I’ll strike Hansbrough for a couple of reasons: one, the Bobcats can’t be eager to reinforce the perception that they’re actually the Charlotte Tar Heels; and two, they have to be wary of a white player who was dominant in college, but has questionable athleticism for the NBA (coughAdamMorrisoncough). James Johnson is out of the discussion; he did work out for the Bobcats, but is an out-of-shape forward tweener who has no buzz going right now. (Update: as I prepared to post this, just saw Bonnell’s blog post from tonight which informs us that Johnson is coming back for a second look on Wednesday.)
DeJuan Blair is intriguing, as the Bobcats have a need for depth at the power forward position. However, he’s a relatively unathletic rebounding specialist who relies on a wide frame to grab those rebounds, has played at a heavy weight, and has known knee issues. Sounds a little too close to Sean May for me.
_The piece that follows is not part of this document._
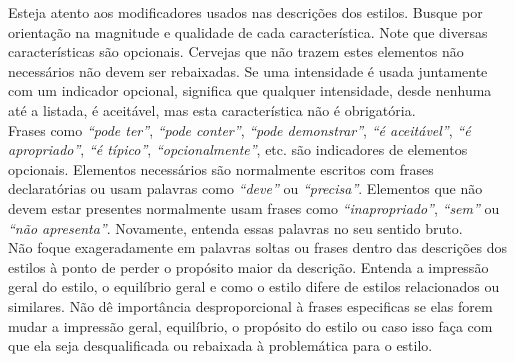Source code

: Esteja atento aos modificadores usados nas descrições dos estilos. Busque por orientação na magnitude e qualidade de cada característica. Note que diversas características são opcionais. Cervejas que não trazem estes elementos não necessários não devem ser rebaixadas. Se uma intensidade é usada juntamente com um indicador opcional, significa que qualquer intensidade, desde nenhuma até a listada, é aceitável, mas esta característica não é obrigatória.\\
Frases como \textit{“pode ter”}, \textit{“pode conter”}, \textit{“pode demonstrar”}, \textit{“é aceitável”}, \textit{“é apropriado”}, \textit{“é típico”}, \textit{“opcionalmente”}, etc. são indicadores de elementos opcionais. Elementos necessários são normalmente escritos com frases declaratórias ou usam palavras como \textit{“deve”} ou \textit{“precisa”}. Elementos que não devem estar presentes normalmente usam frases como \textit{“inapropriado”}, \textit{“sem”} ou \textit{“não apresenta”}. Novamente, entenda essas palavras no seu sentido bruto.\\
Não foque exageradamente em palavras soltas ou frases dentro das descrições dos estilos à ponto de perder o propósito maior da descrição. Entenda a impressão geral do estilo, o equilíbrio geral e como o estilo difere de estilos relacionados ou similares. Não dê importância desproporcional à frases especificas se elas forem mudar a impressão geral, equilíbrio, o propósito do estilo ou caso isso faça com que ela seja desqualificada ou rebaixada à problemática para o estilo.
Austin Daye is an interesting talent; everyone compares him to Tayshaun Prince and the feeling is that he’ll be picked somewhere in the middle of the first round. But he’s extremely weak and a little raw for the NBA. In a few years he might make a good hybrid forward, but the Bobcats need help now at other positions — off the list.
Earl Clark is the first guy on the list that I think the Bobcats could potentially pick at #12. He’s a long, athletic forward who’s similar to, but more ready to contribute than, Austin Daye. Clark is most often compared to Lamar Odom, as opposed to Tayshaun Prince, to give you an idea of the slight difference between Daye and Clark. Clark is just the kind of player whom Brown likes, and would only be a minor reach at #12.
Now we get to the two guys who are obviously at the top of the Bobcats draft board: Gerald Henderson and Terrence Williams. The Bobcats invited these two back for a second look on Monday with Micheal Jordan in the house to observe. Here’s the breakdown for these two.
Gerald Henderson played three years at shooting guard for Duke. He goes 6’5″ and 215 pounds. He increased his scoring average from 6.8 to 12.7 to 16.5 ppg over his three years at Duke. He is considered a pure shooting guard, with tremendous athleticism and an improving outside stroke. He plays great defense, and seems ready to contribute right off the bat. Here’s video of Henderson after the workout, with some comments from Larry Brown towards the end.
Terrence Williams played four years at shooting guard at Louisville. He goes 6’6″ and 215 pounds. He averaged 8 points as a freshman, then 12, 11 and 12 his last three years of college. That stagnation is probably the biggest concern on Williams’ resume (the other is his, ahem, eccentricity). While he’s clearly a shooting guard, he’s considered more versatile than Henderson. Williams has better ballhandling ability, is a better passer and can probably play a little small forward in a small lineup. Similar to Henderson, he’s considered a great defender and will likely be ready to contribute in his first year. Here’s video of Williams from the workout.
Here’s a great breakdown by DraftExpress.com on the shooting guards in this draft, with a bunch of great info and statistical analysis that helps to differentiate between Henderson and Williams. Rumor has it that Williams really impressed Larry Brown at the workout, met with team officials afterwards, then pulled out of a Tuesday workout in New Jersey with Henderson, Hansbrough, etc.
So as I wrap this up on Tuesday night, all signs are pointing to Terrence Williams as being the guy as long as the Bobcats don’t trade the pick. Seems like Williams would be OK with it. Hell, judging by the interest he had in Jordan’s gear at Monday’s workout, he may even pay Michael to wear Jordans.